As most other Tolkien-loving Dopers know, JRRT based his portrayal of the Khazad (Dwarves) of Arda partly on anti-Semitic stereotypes, Old Norse folklore and mythology and history/stories found in the Old Testament.
In my fantasy novel which is set in a medieval world with aspects of the Victorian era, in a country called Isaholmi (“Ice-Island”) modelled on Iceland and Norway in the 1300s, the Dwarves are based on Tolkien’s dwarves as well as being a bit more Norse (magical powers, although the “Jewish sorcerer” was also a medieval thing). They mostly live in ghettoes and quite a few work in jobs involving gold and precious (usury, pawnbroking, banking, all kinds of metalwork) due to certain job restrictions imposed on them by local human and other rulers. Dwarven ghettoes are restricted and the common view among standard humans is that Dwarves are untrustworthy, greedy, will cheat you and will potentially kidnap your children (and use their blood for their strange Dwarven religious purposes) sarcasm.

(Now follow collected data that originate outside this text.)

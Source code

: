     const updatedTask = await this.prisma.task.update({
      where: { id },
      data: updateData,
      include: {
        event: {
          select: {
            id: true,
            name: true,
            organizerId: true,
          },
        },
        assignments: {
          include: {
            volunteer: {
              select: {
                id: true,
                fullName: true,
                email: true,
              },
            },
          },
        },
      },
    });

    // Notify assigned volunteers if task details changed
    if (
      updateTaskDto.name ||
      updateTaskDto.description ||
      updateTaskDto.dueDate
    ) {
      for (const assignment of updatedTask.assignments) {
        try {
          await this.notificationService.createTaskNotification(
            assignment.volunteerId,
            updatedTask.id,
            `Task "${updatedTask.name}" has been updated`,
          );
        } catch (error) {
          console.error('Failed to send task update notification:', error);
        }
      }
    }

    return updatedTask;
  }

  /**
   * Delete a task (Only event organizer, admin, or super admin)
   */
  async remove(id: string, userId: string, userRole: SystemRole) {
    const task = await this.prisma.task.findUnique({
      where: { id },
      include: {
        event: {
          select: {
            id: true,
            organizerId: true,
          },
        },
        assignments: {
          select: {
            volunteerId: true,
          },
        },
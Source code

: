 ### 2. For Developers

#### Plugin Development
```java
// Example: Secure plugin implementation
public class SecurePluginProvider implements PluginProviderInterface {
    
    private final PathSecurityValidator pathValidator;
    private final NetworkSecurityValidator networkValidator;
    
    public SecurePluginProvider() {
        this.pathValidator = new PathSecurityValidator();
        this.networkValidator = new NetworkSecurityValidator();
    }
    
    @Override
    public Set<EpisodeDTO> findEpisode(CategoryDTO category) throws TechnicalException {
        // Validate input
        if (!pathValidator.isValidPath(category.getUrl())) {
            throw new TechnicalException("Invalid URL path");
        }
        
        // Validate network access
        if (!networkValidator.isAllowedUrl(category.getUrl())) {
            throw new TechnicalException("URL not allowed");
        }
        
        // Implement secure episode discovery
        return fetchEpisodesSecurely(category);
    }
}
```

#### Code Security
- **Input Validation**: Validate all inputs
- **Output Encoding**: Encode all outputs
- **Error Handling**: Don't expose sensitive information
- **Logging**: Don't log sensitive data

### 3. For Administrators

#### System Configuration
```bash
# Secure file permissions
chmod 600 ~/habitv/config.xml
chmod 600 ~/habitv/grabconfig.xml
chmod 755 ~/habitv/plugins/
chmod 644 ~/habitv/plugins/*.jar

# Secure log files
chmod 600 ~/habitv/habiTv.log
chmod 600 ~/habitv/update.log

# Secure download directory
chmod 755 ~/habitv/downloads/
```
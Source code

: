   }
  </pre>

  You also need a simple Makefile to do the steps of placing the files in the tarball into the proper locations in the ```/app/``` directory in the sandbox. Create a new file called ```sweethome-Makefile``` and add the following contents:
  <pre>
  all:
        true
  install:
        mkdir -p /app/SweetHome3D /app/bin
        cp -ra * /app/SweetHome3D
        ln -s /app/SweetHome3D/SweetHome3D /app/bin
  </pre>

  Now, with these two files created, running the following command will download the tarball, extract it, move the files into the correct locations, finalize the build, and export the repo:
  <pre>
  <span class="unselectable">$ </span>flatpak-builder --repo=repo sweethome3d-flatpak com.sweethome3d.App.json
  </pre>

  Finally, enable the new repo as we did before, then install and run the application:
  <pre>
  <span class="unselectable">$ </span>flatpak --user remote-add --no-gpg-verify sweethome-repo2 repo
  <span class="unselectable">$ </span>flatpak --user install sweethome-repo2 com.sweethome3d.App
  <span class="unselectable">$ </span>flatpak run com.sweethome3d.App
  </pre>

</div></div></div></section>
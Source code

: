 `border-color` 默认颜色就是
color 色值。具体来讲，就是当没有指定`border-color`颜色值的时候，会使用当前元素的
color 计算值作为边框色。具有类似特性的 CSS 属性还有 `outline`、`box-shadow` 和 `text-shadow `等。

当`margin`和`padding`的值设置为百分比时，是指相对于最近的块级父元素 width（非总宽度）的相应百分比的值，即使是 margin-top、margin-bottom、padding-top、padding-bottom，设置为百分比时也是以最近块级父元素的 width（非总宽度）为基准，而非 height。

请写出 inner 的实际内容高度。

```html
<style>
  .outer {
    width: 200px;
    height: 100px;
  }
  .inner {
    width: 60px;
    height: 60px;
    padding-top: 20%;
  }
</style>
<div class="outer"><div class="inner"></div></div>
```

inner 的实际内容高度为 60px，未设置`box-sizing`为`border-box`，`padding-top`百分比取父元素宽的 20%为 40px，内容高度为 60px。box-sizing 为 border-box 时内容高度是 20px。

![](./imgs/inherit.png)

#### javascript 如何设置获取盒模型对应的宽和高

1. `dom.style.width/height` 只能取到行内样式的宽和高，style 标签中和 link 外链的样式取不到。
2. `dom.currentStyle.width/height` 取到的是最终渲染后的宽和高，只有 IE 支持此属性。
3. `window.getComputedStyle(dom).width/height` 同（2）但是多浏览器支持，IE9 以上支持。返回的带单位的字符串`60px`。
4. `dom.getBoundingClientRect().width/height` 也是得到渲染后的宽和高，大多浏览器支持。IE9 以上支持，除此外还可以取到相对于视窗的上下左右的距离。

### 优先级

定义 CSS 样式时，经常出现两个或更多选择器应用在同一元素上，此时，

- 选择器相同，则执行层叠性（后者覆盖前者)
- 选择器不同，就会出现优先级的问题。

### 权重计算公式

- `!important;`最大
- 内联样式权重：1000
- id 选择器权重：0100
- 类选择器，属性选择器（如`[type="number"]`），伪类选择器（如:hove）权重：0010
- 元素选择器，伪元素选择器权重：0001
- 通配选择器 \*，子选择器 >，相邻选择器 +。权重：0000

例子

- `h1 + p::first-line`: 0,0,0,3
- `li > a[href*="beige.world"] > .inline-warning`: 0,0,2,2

BTW the protagonist is a young Black boy named Bjarki who also plays into medieval Scandinavian images of the “blamann”; the usual Black character in the sagas is a villain, mostly with supernatural powers (“blue skin” is often associated with the supernatural in sagas) Due to this he’s called a troll-- a common Norse insult for someone who was seen as evil or wild or otherwise not human.
Bjarki eventually discovers that he’s an artificial human and that the berserker he was modelled on, who is also Black, has a dishonourable reputation
One of the premises of this story is writing a novel based on the kind of world depicted in medieval literature, which was highly racist in a very different way to the scientific racism of the 19th century.
Now the way I’ve been tackling this is to research medieval and 19th century racism as well as people’s opinions on racism in fantasy. The usual idea is that depicting non-human races with cultures inspired by human ones is a minefield. Some other people deny that fantasy racism exists.
So what do other Dopers who read and/or write fantasy think? Is it necessarily racist to depict Black berserkers or Dwarves who most non-Dwarves think of as Shylocks? Or Indian or Chinese kings in the way some legendary sagas depict Asian peoples? (although I don’t know of any sagas that take place in China, I’d like an excuse to write characters of my own ethnicity). Do you believe that fantasy can be subtly and unintentionally racist against real-world ethnic groups?
Apologies for the long post. Hope everything is clear.